Work task: Beginning with the line that holds "- I see **debugging" in the data below, give again every line through the one that holds "- **Languages**: JavaScript", exactly as written.

[Plain-text document sources]

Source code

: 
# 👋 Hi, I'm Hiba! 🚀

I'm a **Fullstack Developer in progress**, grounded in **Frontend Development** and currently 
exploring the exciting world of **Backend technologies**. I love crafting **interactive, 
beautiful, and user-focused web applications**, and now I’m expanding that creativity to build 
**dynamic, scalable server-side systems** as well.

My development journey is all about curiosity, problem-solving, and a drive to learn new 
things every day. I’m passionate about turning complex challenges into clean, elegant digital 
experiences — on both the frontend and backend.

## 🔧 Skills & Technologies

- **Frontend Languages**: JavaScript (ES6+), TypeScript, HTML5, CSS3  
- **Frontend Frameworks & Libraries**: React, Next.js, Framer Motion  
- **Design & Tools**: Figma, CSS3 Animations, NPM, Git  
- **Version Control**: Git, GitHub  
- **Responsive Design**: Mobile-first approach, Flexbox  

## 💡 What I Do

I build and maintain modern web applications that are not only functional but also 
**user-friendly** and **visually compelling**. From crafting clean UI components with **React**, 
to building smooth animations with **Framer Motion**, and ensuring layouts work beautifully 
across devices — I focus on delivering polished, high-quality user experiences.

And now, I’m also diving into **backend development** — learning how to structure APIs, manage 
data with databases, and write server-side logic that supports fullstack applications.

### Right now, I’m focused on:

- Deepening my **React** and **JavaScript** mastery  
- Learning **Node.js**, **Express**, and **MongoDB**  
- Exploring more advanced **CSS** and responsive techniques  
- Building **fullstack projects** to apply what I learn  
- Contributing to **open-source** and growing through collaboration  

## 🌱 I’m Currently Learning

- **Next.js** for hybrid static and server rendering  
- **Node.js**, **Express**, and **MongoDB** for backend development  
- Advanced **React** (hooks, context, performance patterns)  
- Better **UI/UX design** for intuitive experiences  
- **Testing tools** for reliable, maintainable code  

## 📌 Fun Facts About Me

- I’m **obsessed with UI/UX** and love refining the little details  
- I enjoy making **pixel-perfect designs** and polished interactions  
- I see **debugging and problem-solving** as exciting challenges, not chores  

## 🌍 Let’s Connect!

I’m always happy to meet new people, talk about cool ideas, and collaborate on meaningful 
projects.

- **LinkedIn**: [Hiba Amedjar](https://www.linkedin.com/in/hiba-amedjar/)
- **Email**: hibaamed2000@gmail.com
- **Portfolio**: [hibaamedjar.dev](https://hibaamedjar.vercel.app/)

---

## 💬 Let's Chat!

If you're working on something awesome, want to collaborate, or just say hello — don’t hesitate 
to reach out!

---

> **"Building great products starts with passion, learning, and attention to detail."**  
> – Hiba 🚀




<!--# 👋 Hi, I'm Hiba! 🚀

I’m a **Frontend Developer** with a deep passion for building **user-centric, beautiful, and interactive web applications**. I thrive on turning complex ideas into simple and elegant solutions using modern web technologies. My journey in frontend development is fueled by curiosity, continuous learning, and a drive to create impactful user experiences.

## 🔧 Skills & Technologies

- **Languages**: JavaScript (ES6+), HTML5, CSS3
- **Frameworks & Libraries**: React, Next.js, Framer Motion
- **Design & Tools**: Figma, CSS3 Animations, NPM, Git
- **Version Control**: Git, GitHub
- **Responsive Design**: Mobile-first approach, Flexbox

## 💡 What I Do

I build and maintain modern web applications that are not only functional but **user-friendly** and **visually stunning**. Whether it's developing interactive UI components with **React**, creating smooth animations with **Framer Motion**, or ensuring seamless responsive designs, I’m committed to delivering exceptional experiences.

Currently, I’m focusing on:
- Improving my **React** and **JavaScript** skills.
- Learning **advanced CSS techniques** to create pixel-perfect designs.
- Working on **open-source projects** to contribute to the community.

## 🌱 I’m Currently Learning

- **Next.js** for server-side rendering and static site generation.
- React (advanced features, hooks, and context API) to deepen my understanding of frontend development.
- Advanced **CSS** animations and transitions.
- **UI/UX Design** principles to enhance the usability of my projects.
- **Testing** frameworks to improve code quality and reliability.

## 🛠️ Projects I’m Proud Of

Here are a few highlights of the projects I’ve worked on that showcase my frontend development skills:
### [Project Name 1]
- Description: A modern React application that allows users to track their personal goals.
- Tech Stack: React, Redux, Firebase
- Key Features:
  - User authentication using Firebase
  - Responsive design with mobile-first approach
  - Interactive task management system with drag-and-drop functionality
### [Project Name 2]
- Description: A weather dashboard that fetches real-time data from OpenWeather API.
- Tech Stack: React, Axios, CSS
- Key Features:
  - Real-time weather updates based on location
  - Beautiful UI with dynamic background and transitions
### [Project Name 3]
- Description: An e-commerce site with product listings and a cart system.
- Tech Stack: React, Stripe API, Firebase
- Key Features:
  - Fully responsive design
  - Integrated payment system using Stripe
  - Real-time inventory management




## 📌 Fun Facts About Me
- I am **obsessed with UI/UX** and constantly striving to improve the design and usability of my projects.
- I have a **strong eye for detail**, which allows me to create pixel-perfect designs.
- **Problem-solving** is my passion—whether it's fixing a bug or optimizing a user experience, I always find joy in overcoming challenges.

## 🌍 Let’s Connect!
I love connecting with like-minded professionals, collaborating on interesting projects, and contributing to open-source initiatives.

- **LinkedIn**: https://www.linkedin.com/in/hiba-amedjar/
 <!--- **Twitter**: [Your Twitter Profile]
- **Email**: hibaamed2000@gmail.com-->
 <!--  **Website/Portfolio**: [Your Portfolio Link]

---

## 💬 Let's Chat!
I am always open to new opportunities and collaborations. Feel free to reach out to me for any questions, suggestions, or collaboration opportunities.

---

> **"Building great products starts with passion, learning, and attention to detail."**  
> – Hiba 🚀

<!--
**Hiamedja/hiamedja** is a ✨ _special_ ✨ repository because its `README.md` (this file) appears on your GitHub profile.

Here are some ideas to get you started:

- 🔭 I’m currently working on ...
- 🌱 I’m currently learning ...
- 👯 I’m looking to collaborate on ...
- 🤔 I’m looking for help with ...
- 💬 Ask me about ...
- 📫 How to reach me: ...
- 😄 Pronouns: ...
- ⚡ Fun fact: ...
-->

Expected answer:
- I see **debugging and problem-solving** as exciting challenges, not chores  

## 🌍 Let’s Connect!

I’m always happy to meet new people, talk about cool ideas, and collaborate on meaningful 
projects.

- **LinkedIn**: [Hiba Amedjar](https://www.linkedin.com/in/hiba-amedjar/)
- **Email**: hibaamed2000@gmail.com
- **Portfolio**: [hibaamedjar.dev](https://hibaamedjar.vercel.app/)

---

## 💬 Let's Chat!

If you're working on something awesome, want to collaborate, or just say hello — don’t hesitate 
to reach out!

---

> **"Building great products starts with passion, learning, and attention to detail."**  
> – Hiba 🚀




<!--# 👋 Hi, I'm Hiba! 🚀

I’m a **Frontend Developer** with a deep passion for building **user-centric, beautiful, and interactive web applications**. I thrive on turning complex ideas into simple and elegant solutions using modern web technologies. My journey in frontend development is fueled by curiosity, continuous learning, and a drive to create impactful user experiences.

## 🔧 Skills & Technologies

- **Languages**: JavaScript (ES6+), HTML5, CSS3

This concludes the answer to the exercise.